**SUPPLIED INFORMATION**
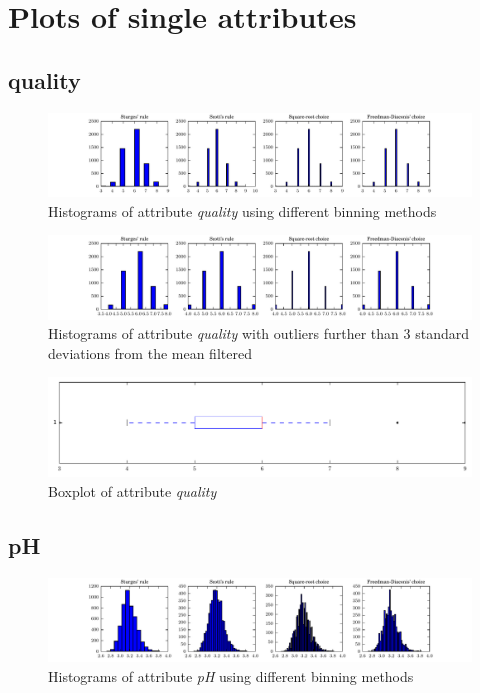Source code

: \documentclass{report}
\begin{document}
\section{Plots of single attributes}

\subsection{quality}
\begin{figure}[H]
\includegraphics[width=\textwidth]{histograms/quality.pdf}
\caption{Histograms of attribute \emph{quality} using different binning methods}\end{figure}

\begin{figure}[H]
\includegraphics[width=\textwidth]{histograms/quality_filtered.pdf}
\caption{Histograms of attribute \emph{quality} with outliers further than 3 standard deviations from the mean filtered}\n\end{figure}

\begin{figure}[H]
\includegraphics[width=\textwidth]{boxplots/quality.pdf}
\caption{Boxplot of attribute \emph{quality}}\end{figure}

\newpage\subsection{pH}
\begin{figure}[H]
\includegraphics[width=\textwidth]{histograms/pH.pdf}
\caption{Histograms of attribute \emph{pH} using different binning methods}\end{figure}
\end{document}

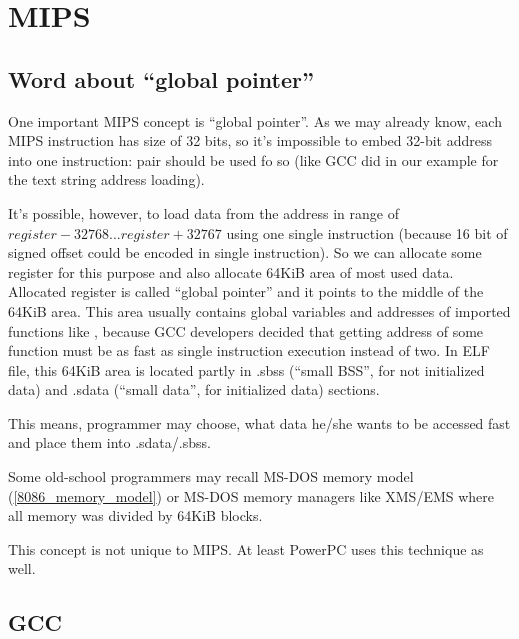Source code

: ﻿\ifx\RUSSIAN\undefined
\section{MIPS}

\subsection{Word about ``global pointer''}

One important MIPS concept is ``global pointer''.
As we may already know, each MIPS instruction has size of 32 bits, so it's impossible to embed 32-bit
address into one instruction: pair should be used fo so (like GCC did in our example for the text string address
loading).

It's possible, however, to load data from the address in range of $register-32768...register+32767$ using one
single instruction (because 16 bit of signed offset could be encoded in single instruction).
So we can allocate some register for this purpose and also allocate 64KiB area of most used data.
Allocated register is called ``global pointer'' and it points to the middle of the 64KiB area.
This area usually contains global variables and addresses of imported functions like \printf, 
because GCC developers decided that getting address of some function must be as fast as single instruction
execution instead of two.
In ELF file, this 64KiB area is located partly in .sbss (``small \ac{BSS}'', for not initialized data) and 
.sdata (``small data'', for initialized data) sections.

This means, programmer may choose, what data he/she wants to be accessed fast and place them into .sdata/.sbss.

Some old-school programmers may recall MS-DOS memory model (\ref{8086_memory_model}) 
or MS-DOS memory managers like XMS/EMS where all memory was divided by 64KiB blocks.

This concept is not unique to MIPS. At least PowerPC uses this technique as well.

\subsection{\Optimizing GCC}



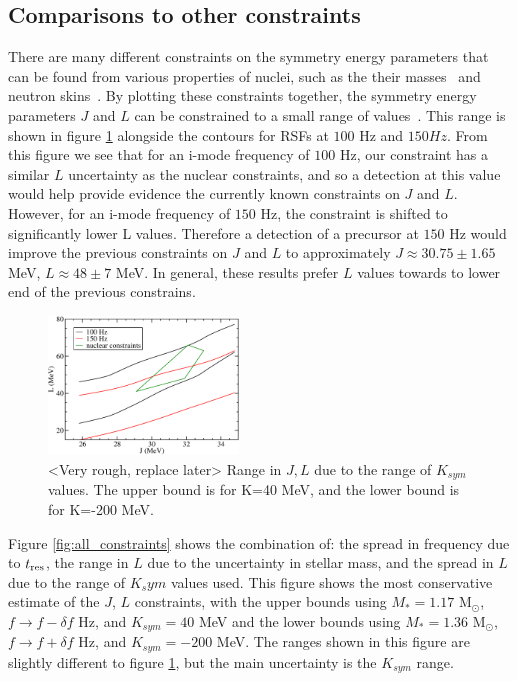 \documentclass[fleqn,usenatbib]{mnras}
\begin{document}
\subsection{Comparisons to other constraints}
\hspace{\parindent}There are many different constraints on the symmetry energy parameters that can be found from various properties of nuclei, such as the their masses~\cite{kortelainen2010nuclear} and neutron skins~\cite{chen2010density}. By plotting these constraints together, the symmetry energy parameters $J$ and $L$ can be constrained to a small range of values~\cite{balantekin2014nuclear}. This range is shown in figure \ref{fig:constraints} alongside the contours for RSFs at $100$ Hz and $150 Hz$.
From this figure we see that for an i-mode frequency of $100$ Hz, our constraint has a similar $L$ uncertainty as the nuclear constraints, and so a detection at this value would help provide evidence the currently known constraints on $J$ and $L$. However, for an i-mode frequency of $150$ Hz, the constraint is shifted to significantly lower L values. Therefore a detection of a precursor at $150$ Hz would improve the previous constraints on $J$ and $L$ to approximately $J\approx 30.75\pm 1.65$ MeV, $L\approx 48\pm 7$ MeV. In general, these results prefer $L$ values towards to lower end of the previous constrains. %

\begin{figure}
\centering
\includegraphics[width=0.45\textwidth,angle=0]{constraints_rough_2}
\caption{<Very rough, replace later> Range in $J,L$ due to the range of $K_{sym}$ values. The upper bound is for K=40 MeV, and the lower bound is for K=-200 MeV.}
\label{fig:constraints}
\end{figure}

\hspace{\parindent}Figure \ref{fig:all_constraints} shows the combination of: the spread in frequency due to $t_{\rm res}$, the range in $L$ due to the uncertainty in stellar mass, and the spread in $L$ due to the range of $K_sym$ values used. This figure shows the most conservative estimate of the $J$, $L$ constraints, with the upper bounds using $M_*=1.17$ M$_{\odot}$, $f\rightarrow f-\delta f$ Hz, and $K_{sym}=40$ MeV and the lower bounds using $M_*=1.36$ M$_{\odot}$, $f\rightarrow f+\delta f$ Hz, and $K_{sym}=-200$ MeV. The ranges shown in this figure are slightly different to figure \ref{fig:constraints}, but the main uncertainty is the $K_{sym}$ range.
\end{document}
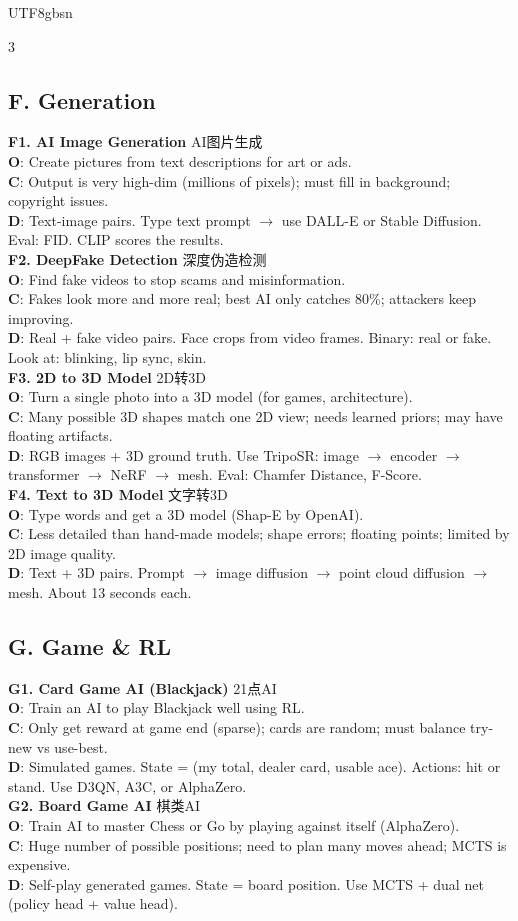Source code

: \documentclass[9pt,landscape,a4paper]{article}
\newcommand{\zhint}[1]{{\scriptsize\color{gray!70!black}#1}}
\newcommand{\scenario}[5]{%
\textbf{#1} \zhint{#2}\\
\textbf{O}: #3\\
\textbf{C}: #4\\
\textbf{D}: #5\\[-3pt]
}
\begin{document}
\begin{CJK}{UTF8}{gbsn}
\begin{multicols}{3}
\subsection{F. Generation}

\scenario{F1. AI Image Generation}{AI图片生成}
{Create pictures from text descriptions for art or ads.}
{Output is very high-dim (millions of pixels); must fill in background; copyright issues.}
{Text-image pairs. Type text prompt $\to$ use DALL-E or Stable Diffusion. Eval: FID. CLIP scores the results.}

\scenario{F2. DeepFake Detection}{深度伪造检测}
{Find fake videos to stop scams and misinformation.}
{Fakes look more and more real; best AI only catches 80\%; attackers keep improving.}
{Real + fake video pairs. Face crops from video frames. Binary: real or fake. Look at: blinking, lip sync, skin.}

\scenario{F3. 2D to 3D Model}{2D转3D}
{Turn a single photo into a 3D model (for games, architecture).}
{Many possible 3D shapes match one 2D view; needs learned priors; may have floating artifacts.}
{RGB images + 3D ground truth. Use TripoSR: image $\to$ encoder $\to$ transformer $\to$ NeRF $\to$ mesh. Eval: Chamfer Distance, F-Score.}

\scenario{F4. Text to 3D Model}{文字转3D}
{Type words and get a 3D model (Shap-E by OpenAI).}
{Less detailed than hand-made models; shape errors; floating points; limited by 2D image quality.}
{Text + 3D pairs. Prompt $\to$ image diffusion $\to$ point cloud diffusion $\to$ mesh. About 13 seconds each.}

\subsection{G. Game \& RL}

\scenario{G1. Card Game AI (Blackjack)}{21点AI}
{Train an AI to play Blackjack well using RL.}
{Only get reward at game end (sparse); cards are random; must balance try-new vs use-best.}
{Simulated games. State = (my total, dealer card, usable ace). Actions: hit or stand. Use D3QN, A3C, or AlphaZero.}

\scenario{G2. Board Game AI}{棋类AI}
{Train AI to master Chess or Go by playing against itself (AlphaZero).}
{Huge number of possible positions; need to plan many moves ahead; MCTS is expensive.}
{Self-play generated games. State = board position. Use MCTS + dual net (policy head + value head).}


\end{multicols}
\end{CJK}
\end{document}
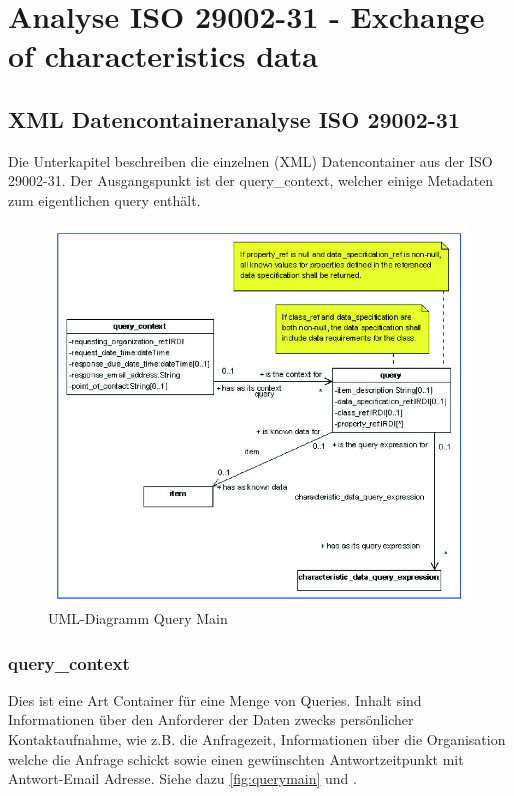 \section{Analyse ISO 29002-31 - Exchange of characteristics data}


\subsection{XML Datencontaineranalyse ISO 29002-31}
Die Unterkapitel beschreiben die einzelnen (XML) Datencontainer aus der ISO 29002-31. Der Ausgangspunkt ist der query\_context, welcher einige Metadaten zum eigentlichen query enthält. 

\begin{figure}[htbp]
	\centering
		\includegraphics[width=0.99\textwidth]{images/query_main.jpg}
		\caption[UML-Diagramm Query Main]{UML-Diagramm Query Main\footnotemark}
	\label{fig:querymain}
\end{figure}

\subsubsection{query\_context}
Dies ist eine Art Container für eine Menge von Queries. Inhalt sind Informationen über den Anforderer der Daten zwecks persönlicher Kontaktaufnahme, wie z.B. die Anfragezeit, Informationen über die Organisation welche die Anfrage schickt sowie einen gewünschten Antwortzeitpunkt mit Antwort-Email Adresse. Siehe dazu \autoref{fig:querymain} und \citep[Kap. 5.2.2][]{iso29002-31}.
---
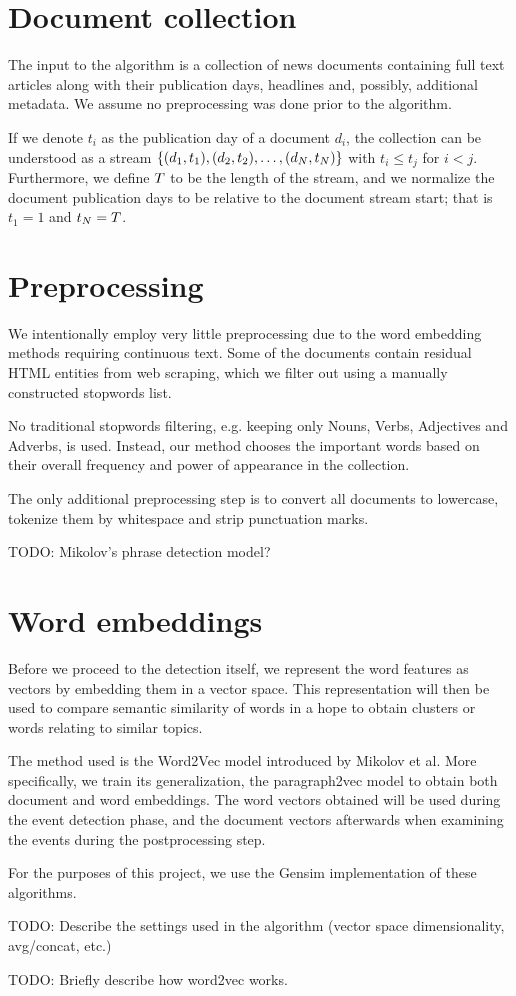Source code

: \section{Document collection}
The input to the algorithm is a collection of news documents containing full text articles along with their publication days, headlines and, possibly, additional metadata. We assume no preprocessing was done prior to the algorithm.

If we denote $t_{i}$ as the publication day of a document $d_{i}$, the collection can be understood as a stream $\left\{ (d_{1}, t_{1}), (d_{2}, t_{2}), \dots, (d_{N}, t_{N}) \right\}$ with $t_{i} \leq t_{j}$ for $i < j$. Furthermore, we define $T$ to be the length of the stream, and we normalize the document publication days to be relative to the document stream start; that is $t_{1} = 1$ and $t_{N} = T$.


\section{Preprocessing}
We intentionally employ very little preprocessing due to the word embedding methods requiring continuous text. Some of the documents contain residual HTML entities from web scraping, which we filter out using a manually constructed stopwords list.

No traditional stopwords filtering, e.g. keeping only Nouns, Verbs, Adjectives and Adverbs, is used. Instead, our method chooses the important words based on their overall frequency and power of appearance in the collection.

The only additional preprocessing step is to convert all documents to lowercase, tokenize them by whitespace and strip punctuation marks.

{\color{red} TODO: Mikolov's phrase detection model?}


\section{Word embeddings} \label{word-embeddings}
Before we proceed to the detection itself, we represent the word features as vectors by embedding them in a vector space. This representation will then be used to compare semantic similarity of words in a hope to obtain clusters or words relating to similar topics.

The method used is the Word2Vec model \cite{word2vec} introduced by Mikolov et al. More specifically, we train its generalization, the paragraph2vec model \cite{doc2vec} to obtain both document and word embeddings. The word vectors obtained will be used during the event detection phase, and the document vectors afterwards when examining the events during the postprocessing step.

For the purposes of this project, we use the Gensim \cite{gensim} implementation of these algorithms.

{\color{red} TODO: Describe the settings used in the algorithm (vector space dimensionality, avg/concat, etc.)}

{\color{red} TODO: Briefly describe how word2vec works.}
...
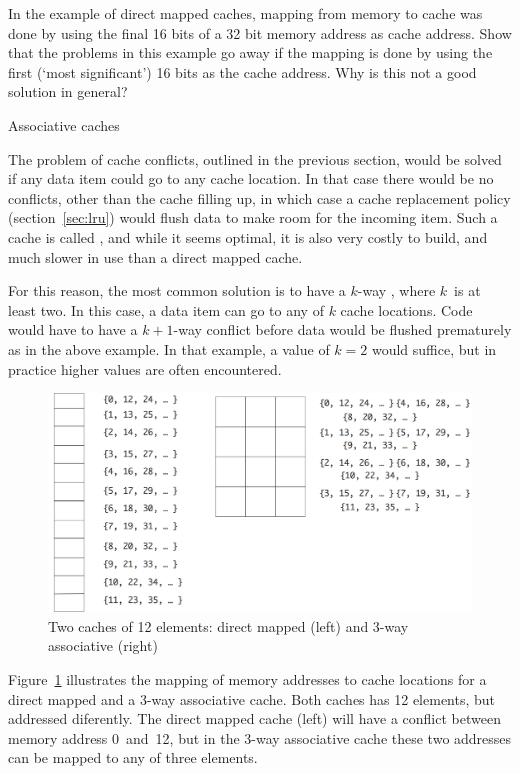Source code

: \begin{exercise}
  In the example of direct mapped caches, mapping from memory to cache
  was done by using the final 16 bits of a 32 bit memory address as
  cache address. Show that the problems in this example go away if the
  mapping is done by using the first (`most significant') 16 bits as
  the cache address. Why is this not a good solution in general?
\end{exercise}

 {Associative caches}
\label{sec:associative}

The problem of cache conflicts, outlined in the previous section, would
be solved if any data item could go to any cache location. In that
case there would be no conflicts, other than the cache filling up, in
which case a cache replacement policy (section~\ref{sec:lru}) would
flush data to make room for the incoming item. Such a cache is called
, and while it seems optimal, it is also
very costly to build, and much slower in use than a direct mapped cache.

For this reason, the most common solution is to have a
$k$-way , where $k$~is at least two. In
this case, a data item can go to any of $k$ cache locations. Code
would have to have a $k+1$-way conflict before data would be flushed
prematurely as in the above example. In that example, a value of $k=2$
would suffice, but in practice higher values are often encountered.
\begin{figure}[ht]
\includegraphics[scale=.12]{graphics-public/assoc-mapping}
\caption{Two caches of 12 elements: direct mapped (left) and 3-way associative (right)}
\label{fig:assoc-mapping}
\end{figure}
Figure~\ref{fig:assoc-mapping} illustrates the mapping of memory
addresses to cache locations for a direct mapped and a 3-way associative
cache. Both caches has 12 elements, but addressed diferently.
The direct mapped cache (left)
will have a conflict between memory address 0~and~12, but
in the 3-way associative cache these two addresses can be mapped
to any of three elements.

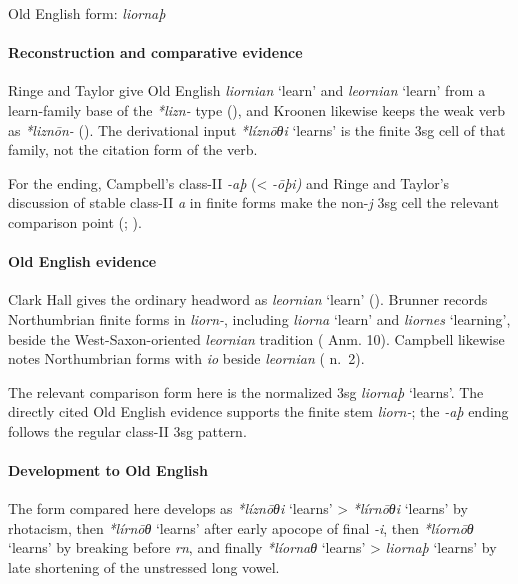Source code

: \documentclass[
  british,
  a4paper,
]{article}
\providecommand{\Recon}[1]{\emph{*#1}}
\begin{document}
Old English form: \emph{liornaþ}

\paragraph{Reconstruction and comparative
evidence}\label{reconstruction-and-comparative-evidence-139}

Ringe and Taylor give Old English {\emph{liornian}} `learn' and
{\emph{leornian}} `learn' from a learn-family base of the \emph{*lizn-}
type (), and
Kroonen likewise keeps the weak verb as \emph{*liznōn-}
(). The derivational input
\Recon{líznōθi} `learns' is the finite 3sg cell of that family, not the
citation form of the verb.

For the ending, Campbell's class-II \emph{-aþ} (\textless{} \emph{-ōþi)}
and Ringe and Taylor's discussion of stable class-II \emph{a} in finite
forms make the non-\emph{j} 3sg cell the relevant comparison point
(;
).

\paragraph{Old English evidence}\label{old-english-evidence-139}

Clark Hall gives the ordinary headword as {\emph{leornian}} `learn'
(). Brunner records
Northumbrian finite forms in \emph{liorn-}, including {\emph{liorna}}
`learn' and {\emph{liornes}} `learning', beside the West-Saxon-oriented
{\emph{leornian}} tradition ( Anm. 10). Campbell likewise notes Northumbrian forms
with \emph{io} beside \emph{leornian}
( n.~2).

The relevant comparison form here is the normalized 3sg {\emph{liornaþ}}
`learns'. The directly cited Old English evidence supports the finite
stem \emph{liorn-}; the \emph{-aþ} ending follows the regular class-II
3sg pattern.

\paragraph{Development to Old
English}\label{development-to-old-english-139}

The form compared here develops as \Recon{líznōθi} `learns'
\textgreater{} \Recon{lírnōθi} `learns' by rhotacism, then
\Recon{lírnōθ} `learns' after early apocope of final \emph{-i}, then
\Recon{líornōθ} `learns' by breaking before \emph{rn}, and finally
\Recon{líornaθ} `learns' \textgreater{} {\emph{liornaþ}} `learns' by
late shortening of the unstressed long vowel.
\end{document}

**WORK REQUIRED**
Among the entries above, how many lines include the word "comparative"? Reply with the number only.

**COMPLETED TASK**
2